During his testimony, Koehne stated, "Imposing port fees on most of the maritime fleet that exports from and imports to the U.S. will increase costs for U.S. farmers -- both in terms of inputs like fertilizer, seed, etc., and getting crops to market. At the same time, our competitors in Brazil and Argentina will not be subject to the same regulations. While well-intended, this proposal would ensure U.S. soybeans will bear higher costs and be less competitive in the global marketplace."
Mike Steenhoek, executive director of the Soy Transportation Coalition, sent DTN an email containing Koehne's testimony and offered some of his thoughts about the situation.

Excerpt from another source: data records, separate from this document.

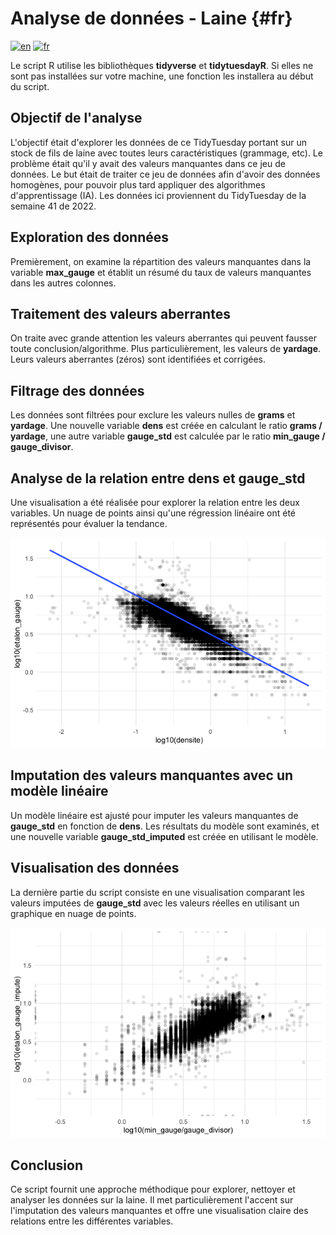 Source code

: # Analyse de données - Laine {#fr}

<a href="./README.en.md"><img alt="en" src="https://img.shields.io/badge/lang-en-red.svg"/></a>
<a href="./README.md"><img alt="fr" src="https://img.shields.io/badge/lang-fr-yellow.svg"/></a>

Le script R utilise les bibliothèques **tidyverse** et **tidytuesdayR**. Si elles ne sont pas installées sur votre machine, une fonction les installera au début du script.

## Objectif de l'analyse

L'objectif était d'explorer les données de ce TidyTuesday portant sur un stock de fils de laine avec toutes leurs caractéristiques (grammage, etc). Le problème était qu'il y avait des valeurs manquantes dans ce jeu de données. Le but était de traiter ce jeu de données afin d'avoir des données homogènes, pour pouvoir plus tard appliquer des algorithmes d'apprentissage (IA). Les données ici proviennent du TidyTuesday de la semaine 41 de 2022.

## Exploration des données

Premièrement, on examine la répartition des valeurs manquantes dans la variable **max_gauge** et établit un résumé du taux de valeurs manquantes dans les autres colonnes.

## Traitement des valeurs aberrantes

On traite avec grande attention les valeurs aberrantes qui peuvent fausser toute conclusion/algorithme. Plus particulièrement, les valeurs de **yardage**. Leurs valeurs aberrantes (zéros) sont identifiées et corrigées.

## Filtrage des données

Les données sont filtrées pour exclure les valeurs nulles de **grams** et **yardage**. Une nouvelle variable **dens** est créée en calculant le ratio **grams / yardage**, une autre variable **gauge_std** est calculée par le ratio **min_gauge / gauge_divisor**.

## Analyse de la relation entre dens et gauge_std

Une visualisation a été réalisée pour explorer la relation entre les deux variables. Un nuage de points ainsi qu'une régression linéaire ont été représentés pour évaluer la tendance.

![Représentation graphique des données](imgs/corr_dens_etalon_gauge_nettoye.png)

## Imputation des valeurs manquantes avec un modèle linéaire

Un modèle linéaire est ajusté pour imputer les valeurs manquantes de **gauge_std** en fonction de **dens**. Les résultats du modèle sont examinés, et une nouvelle variable **gauge_std_imputed** est créée en utilisant le modèle.

## Visualisation des données

La dernière partie du script consiste en une visualisation comparant les valeurs imputées de **gauge_std** avec les valeurs réelles en utilisant un graphique en nuage de points.

![Représentation graphique des résultats finaux](imgs/comparaison_data.png)

## Conclusion

Ce script fournit une approche méthodique pour explorer, nettoyer et analyser les données sur la laine. Il met particulièrement l'accent sur l'imputation des valeurs manquantes et offre une visualisation claire des relations entre les différentes variables.



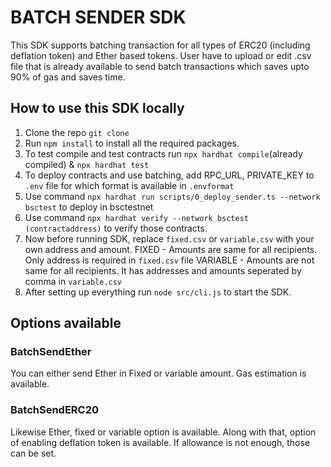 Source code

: # BATCH SENDER SDK
  This SDK supports batching transaction for all types of ERC20 (including deflation token) and Ether based tokens. User have to upload or edit .csv file that is already 
  available to send batch transactions which saves upto 90% of gas and saves time.
  
## How to use this SDK locally
1. Clone the repo `git clone `
2. Run `npm install` to install all the required packages.
3. To test compile and test contracts run `npx hardhat compile`(already compiled) & `npx hardhat test`
4. To deploy contracts and use batching, add RPC_URL, PRIVATE_KEY to `.env` file for which format is available in `.envformat`
5. Use command `npx hardhat run scripts/0_deploy_sender.ts --network bsctest` to deploy in bsctestnet
6. Use command `npx hardhat verify --network bsctest (contractaddress)` to verify those contracts.
7. Now before running SDK, replace `fixed.csv` or `variable.csv` with your own address and amount.
   FIXED - Amounts are same for all recipients. Only address is required in `fixed.csv` file
   VARIABLE - Amounts are not same for all recipients. It has addresses and amounts seperated by comma in `variable.csv`
8. After setting up everything run `node src/cli.js` to start the SDK.

## Options available

### BatchSendEther

You can either send Ether in Fixed or variable amount. Gas estimation is available. 

### BatchSendERC20

Likewise Ether, fixed or variable option is available. Along with that, option of enabling deflation token is available. If allowance is not enough, those can be set.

"U.S. soybean and grain exports do not enjoy a lucrative profit margin. Historically, soybean and grain exports will have a small profit margin that will be multiplied over millions and billions of bushels. That is how agriculture is usually economically viable. Additional transportation costs, such as those proposed by USTR, can easily close the door to the global marketplace," said Steenhoek.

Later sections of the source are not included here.